[Stored dataset items]

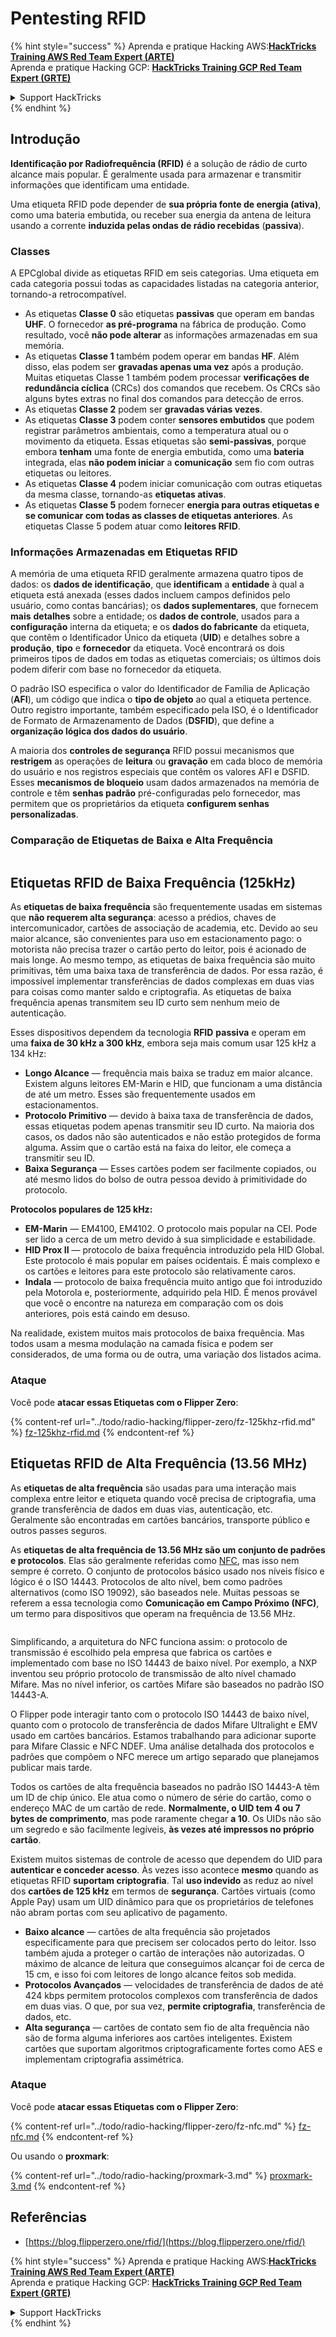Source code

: # Pentesting RFID

{% hint style="success" %}
Aprenda e pratique Hacking AWS:<img src="/.gitbook/assets/arte.png" alt="" data-size="line">[**HackTricks Training AWS Red Team Expert (ARTE)**](https://training.hacktricks.xyz/courses/arte)<img src="/.gitbook/assets/arte.png" alt="" data-size="line">\
Aprenda e pratique Hacking GCP: <img src="/.gitbook/assets/grte.png" alt="" data-size="line">[**HackTricks Training GCP Red Team Expert (GRTE)**<img src="/.gitbook/assets/grte.png" alt="" data-size="line">](https://training.hacktricks.xyz/courses/grte)

<details>

<summary>Support HackTricks</summary>

* Confira os [**planos de assinatura**](https://github.com/sponsors/carlospolop)!
* **Junte-se ao** 💬 [**grupo do Discord**](https://discord.gg/hRep4RUj7f) ou ao [**grupo do telegram**](https://t.me/peass) ou **siga**-nos no **Twitter** 🐦 [**@hacktricks\_live**](https://twitter.com/hacktricks\_live)**.**
* **Compartilhe truques de hacking enviando PRs para o** [**HackTricks**](https://github.com/carlospolop/hacktricks) e [**HackTricks Cloud**](https://github.com/carlospolop/hacktricks-cloud) repositórios do github.

</details>
{% endhint %}

## Introdução

**Identificação por Radiofrequência (RFID)** é a solução de rádio de curto alcance mais popular. É geralmente usada para armazenar e transmitir informações que identificam uma entidade.

Uma etiqueta RFID pode depender de **sua própria fonte de energia (ativa)**, como uma bateria embutida, ou receber sua energia da antena de leitura usando a corrente **induzida pelas ondas de rádio recebidas** (**passiva**).

### Classes

A EPCglobal divide as etiquetas RFID em seis categorias. Uma etiqueta em cada categoria possui todas as capacidades listadas na categoria anterior, tornando-a retrocompatível.

* As etiquetas **Classe 0** são etiquetas **passivas** que operam em bandas **UHF**. O fornecedor **as pré-programa** na fábrica de produção. Como resultado, você **não pode alterar** as informações armazenadas em sua memória.
* As etiquetas **Classe 1** também podem operar em bandas **HF**. Além disso, elas podem ser **gravadas apenas uma vez** após a produção. Muitas etiquetas Classe 1 também podem processar **verificações de redundância cíclica** (CRCs) dos comandos que recebem. Os CRCs são alguns bytes extras no final dos comandos para detecção de erros.
* As etiquetas **Classe 2** podem ser **gravadas várias vezes**.
* As etiquetas **Classe 3** podem conter **sensores embutidos** que podem registrar parâmetros ambientais, como a temperatura atual ou o movimento da etiqueta. Essas etiquetas são **semi-passivas**, porque embora **tenham** uma fonte de energia embutida, como uma **bateria** integrada, elas **não podem iniciar** a **comunicação** sem fio com outras etiquetas ou leitores.
* As etiquetas **Classe 4** podem iniciar comunicação com outras etiquetas da mesma classe, tornando-as **etiquetas ativas**.
* As etiquetas **Classe 5** podem fornecer **energia para outras etiquetas e se comunicar com todas as classes de etiquetas anteriores**. As etiquetas Classe 5 podem atuar como **leitores RFID**.

### Informações Armazenadas em Etiquetas RFID

A memória de uma etiqueta RFID geralmente armazena quatro tipos de dados: os **dados de identificação**, que **identificam** a **entidade** à qual a etiqueta está anexada (esses dados incluem campos definidos pelo usuário, como contas bancárias); os **dados suplementares**, que fornecem **mais** **detalhes** sobre a entidade; os **dados de controle**, usados para a **configuração** interna da etiqueta; e os **dados do fabricante** da etiqueta, que contêm o Identificador Único da etiqueta (**UID**) e detalhes sobre a **produção**, **tipo** e **fornecedor** da etiqueta. Você encontrará os dois primeiros tipos de dados em todas as etiquetas comerciais; os últimos dois podem diferir com base no fornecedor da etiqueta.

O padrão ISO especifica o valor do Identificador de Família de Aplicação (**AFI**), um código que indica o **tipo de objeto** ao qual a etiqueta pertence. Outro registro importante, também especificado pela ISO, é o Identificador de Formato de Armazenamento de Dados (**DSFID**), que define a **organização lógica dos dados do usuário**.

A maioria dos **controles de segurança** RFID possui mecanismos que **restrigem** as operações de **leitura** ou **gravação** em cada bloco de memória do usuário e nos registros especiais que contêm os valores AFI e DSFID. Esses **mecanismos de bloqueio** usam dados armazenados na memória de controle e têm **senhas padrão** pré-configuradas pelo fornecedor, mas permitem que os proprietários da etiqueta **configurem senhas personalizadas**.

### Comparação de Etiquetas de Baixa e Alta Frequência

<figure><img src="../.gitbook/assets/image (27).png" alt=""><figcaption></figcaption></figure>

## Etiquetas RFID de Baixa Frequência (125kHz)

As **etiquetas de baixa frequência** são frequentemente usadas em sistemas que **não requerem alta segurança**: acesso a prédios, chaves de intercomunicador, cartões de associação de academia, etc. Devido ao seu maior alcance, são convenientes para uso em estacionamento pago: o motorista não precisa trazer o cartão perto do leitor, pois é acionado de mais longe. Ao mesmo tempo, as etiquetas de baixa frequência são muito primitivas, têm uma baixa taxa de transferência de dados. Por essa razão, é impossível implementar transferências de dados complexas em duas vias para coisas como manter saldo e criptografia. As etiquetas de baixa frequência apenas transmitem seu ID curto sem nenhum meio de autenticação.

Esses dispositivos dependem da tecnologia **RFID** **passiva** e operam em uma **faixa de 30 kHz a 300 kHz**, embora seja mais comum usar 125 kHz a 134 kHz:

* **Longo Alcance** — frequência mais baixa se traduz em maior alcance. Existem alguns leitores EM-Marin e HID, que funcionam a uma distância de até um metro. Esses são frequentemente usados em estacionamentos.
* **Protocolo Primitivo** — devido à baixa taxa de transferência de dados, essas etiquetas podem apenas transmitir seu ID curto. Na maioria dos casos, os dados não são autenticados e não estão protegidos de forma alguma. Assim que o cartão está na faixa do leitor, ele começa a transmitir seu ID.
* **Baixa Segurança** — Esses cartões podem ser facilmente copiados, ou até mesmo lidos do bolso de outra pessoa devido à primitividade do protocolo.

**Protocolos populares de 125 kHz:**

* **EM-Marin** — EM4100, EM4102. O protocolo mais popular na CEI. Pode ser lido a cerca de um metro devido à sua simplicidade e estabilidade.
* **HID Prox II** — protocolo de baixa frequência introduzido pela HID Global. Este protocolo é mais popular em países ocidentais. É mais complexo e os cartões e leitores para este protocolo são relativamente caros.
* **Indala** — protocolo de baixa frequência muito antigo que foi introduzido pela Motorola e, posteriormente, adquirido pela HID. É menos provável que você o encontre na natureza em comparação com os dois anteriores, pois está caindo em desuso.

Na realidade, existem muitos mais protocolos de baixa frequência. Mas todos usam a mesma modulação na camada física e podem ser considerados, de uma forma ou de outra, uma variação dos listados acima.

### Ataque

Você pode **atacar essas Etiquetas com o Flipper Zero**:

{% content-ref url="../todo/radio-hacking/flipper-zero/fz-125khz-rfid.md" %}
[fz-125khz-rfid.md](../todo/radio-hacking/flipper-zero/fz-125khz-rfid.md)
{% endcontent-ref %}

## Etiquetas RFID de Alta Frequência (13.56 MHz)

As **etiquetas de alta frequência** são usadas para uma interação mais complexa entre leitor e etiqueta quando você precisa de criptografia, uma grande transferência de dados em duas vias, autenticação, etc.\
Geralmente são encontradas em cartões bancários, transporte público e outros passes seguros.

As **etiquetas de alta frequência de 13.56 MHz são um conjunto de padrões e protocolos**. Elas são geralmente referidas como [NFC](https://nfc-forum.org/what-is-nfc/about-the-technology/), mas isso nem sempre é correto. O conjunto de protocolos básico usado nos níveis físico e lógico é o ISO 14443. Protocolos de alto nível, bem como padrões alternativos (como ISO 19092), são baseados nele. Muitas pessoas se referem a essa tecnologia como **Comunicação em Campo Próximo (NFC)**, um termo para dispositivos que operam na frequência de 13.56 MHz.

<figure><img src="../.gitbook/assets/image (22).png" alt=""><figcaption></figcaption></figure>

Simplificando, a arquitetura do NFC funciona assim: o protocolo de transmissão é escolhido pela empresa que fabrica os cartões e implementado com base no ISO 14443 de baixo nível. Por exemplo, a NXP inventou seu próprio protocolo de transmissão de alto nível chamado Mifare. Mas no nível inferior, os cartões Mifare são baseados no padrão ISO 14443-A.

O Flipper pode interagir tanto com o protocolo ISO 14443 de baixo nível, quanto com o protocolo de transferência de dados Mifare Ultralight e EMV usado em cartões bancários. Estamos trabalhando para adicionar suporte para Mifare Classic e NFC NDEF. Uma análise detalhada dos protocolos e padrões que compõem o NFC merece um artigo separado que planejamos publicar mais tarde.

Todos os cartões de alta frequência baseados no padrão ISO 14443-A têm um ID de chip único. Ele atua como o número de série do cartão, como o endereço MAC de um cartão de rede. **Normalmente, o UID tem 4 ou 7 bytes de comprimento**, mas pode raramente chegar **a 10**. Os UIDs não são um segredo e são facilmente legíveis, **às vezes até impressos no próprio cartão**.

Existem muitos sistemas de controle de acesso que dependem do UID para **autenticar e conceder acesso**. Às vezes isso acontece **mesmo** quando as etiquetas RFID **suportam criptografia**. Tal **uso indevido** as reduz ao nível dos **cartões de 125 kHz** em termos de **segurança**. Cartões virtuais (como Apple Pay) usam um UID dinâmico para que os proprietários de telefones não abram portas com seu aplicativo de pagamento.

* **Baixo alcance** — cartões de alta frequência são projetados especificamente para que precisem ser colocados perto do leitor. Isso também ajuda a proteger o cartão de interações não autorizadas. O máximo de alcance de leitura que conseguimos alcançar foi de cerca de 15 cm, e isso foi com leitores de longo alcance feitos sob medida.
* **Protocolos Avançados** — velocidades de transferência de dados de até 424 kbps permitem protocolos complexos com transferência de dados em duas vias. O que, por sua vez, **permite criptografia**, transferência de dados, etc.
* **Alta segurança** — cartões de contato sem fio de alta frequência não são de forma alguma inferiores aos cartões inteligentes. Existem cartões que suportam algoritmos criptograficamente fortes como AES e implementam criptografia assimétrica.

### Ataque

Você pode **atacar essas Etiquetas com o Flipper Zero**:

{% content-ref url="../todo/radio-hacking/flipper-zero/fz-nfc.md" %}
[fz-nfc.md](../todo/radio-hacking/flipper-zero/fz-nfc.md)
{% endcontent-ref %}

Ou usando o **proxmark**:

{% content-ref url="../todo/radio-hacking/proxmark-3.md" %}
[proxmark-3.md](../todo/radio-hacking/proxmark-3.md)
{% endcontent-ref %}

## Referências

* [https://blog.flipperzero.one/rfid/](https://blog.flipperzero.one/rfid/)

{% hint style="success" %}
Aprenda e pratique Hacking AWS:<img src="/.gitbook/assets/arte.png" alt="" data-size="line">[**HackTricks Training AWS Red Team Expert (ARTE)**](https://training.hacktricks.xyz/courses/arte)<img src="/.gitbook/assets/arte.png" alt="" data-size="line">\
Aprenda e pratique Hacking GCP: <img src="/.gitbook/assets/grte.png" alt="" data-size="line">[**HackTricks Training GCP Red Team Expert (GRTE)**<img src="/.gitbook/assets/grte.png" alt="" data-size="line">](https://training.hacktricks.xyz/courses/grte)

<details>

<summary>Support HackTricks</summary>

* Confira os [**planos de assinatura**](https://github.com/sponsors/carlospolop)!
* **Junte-se ao** 💬 [**grupo do Discord**](https://discord.gg/hRep4RUj7f) ou ao [**grupo do telegram**](https://t.me/peass) ou **siga**-nos no **Twitter** 🐦 [**@hacktricks\_live**](https://twitter.com/hacktricks\_live)**.**
* **Compartilhe truques de hacking enviando PRs para o** [**HackTricks**](https://github.com/carlospolop/hacktricks) e [**HackTricks Cloud**](https://github.com/carlospolop/hacktricks-cloud) repositórios do github.

</details>
{% endhint %}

▶ **EXERCISE DETAILS**
Look above for the line holding "Esses dispositivos dependem", then set down exactly that line and every line after it up to and including the line holding "usados em estacionamentos.", with nothing else.

▶ **RESPONSE BELOW**
Esses dispositivos dependem da tecnologia **RFID** **passiva** e operam em uma **faixa de 30 kHz a 300 kHz**, embora seja mais comum usar 125 kHz a 134 kHz:

* **Longo Alcance** — frequência mais baixa se traduz em maior alcance. Existem alguns leitores EM-Marin e HID, que funcionam a uma distância de até um metro. Esses são frequentemente usados em estacionamentos.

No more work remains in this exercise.